#### WHAT THE EXERCISE ASKS
Set the data down again, word for word, as it appears below.
<<<<
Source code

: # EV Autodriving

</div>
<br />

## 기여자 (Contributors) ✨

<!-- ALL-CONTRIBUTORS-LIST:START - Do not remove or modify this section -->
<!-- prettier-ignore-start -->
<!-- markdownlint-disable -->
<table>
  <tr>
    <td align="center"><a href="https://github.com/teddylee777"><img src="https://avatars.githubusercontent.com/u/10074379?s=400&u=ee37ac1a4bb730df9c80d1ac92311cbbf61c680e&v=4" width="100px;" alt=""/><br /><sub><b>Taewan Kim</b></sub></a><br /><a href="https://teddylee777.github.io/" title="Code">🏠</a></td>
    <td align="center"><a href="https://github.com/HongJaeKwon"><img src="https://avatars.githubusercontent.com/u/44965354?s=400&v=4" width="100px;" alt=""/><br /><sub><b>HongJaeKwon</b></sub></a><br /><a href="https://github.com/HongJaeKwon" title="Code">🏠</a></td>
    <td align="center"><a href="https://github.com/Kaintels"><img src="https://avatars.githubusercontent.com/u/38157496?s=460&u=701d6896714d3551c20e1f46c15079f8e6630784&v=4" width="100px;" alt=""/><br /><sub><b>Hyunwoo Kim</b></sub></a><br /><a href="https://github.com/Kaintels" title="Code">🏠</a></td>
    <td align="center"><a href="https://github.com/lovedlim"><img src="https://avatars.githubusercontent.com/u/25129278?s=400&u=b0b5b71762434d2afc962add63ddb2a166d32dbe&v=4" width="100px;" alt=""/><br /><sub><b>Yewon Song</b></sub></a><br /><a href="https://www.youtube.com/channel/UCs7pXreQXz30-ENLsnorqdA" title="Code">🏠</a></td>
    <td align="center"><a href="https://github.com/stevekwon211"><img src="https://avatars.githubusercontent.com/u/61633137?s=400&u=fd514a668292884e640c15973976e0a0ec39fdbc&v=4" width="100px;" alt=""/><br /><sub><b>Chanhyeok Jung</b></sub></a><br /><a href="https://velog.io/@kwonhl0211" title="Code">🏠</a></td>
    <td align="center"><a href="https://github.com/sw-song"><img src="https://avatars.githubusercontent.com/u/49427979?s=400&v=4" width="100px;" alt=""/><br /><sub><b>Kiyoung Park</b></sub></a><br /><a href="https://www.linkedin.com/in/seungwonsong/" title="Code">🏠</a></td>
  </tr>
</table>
>>>>
#### WRITTEN ANSWER
Source code

: # EV Autodriving

</div>
<br />

## 기여자 (Contributors) ✨

<!-- ALL-CONTRIBUTORS-LIST:START - Do not remove or modify this section -->
<!-- prettier-ignore-start -->
<!-- markdownlint-disable -->
<table>
  <tr>
    <td align="center"><a href="https://github.com/teddylee777"><img src="https://avatars.githubusercontent.com/u/10074379?s=400&u=ee37ac1a4bb730df9c80d1ac92311cbbf61c680e&v=4" width="100px;" alt=""/><br /><sub><b>Taewan Kim</b></sub></a><br /><a href="https://teddylee777.github.io/" title="Code">🏠</a></td>
    <td align="center"><a href="https://github.com/HongJaeKwon"><img src="https://avatars.githubusercontent.com/u/44965354?s=400&v=4" width="100px;" alt=""/><br /><sub><b>HongJaeKwon</b></sub></a><br /><a href="https://github.com/HongJaeKwon" title="Code">🏠</a></td>
    <td align="center"><a href="https://github.com/Kaintels"><img src="https://avatars.githubusercontent.com/u/38157496?s=460&u=701d6896714d3551c20e1f46c15079f8e6630784&v=4" width="100px;" alt=""/><br /><sub><b>Hyunwoo Kim</b></sub></a><br /><a href="https://github.com/Kaintels" title="Code">🏠</a></td>
    <td align="center"><a href="https://github.com/lovedlim"><img src="https://avatars.githubusercontent.com/u/25129278?s=400&u=b0b5b71762434d2afc962add63ddb2a166d32dbe&v=4" width="100px;" alt=""/><br /><sub><b>Yewon Song</b></sub></a><br /><a href="https://www.youtube.com/channel/UCs7pXreQXz30-ENLsnorqdA" title="Code">🏠</a></td>
    <td align="center"><a href="https://github.com/stevekwon211"><img src="https://avatars.githubusercontent.com/u/61633137?s=400&u=fd514a668292884e640c15973976e0a0ec39fdbc&v=4" width="100px;" alt=""/><br /><sub><b>Chanhyeok Jung</b></sub></a><br /><a href="https://velog.io/@kwonhl0211" title="Code">🏠</a></td>
    <td align="center"><a href="https://github.com/sw-song"><img src="https://avatars.githubusercontent.com/u/49427979?s=400&v=4" width="100px;" alt=""/><br /><sub><b>Kiyoung Park</b></sub></a><br /><a href="https://www.linkedin.com/in/seungwonsong/" title="Code">🏠</a></td>
  </tr>
</table>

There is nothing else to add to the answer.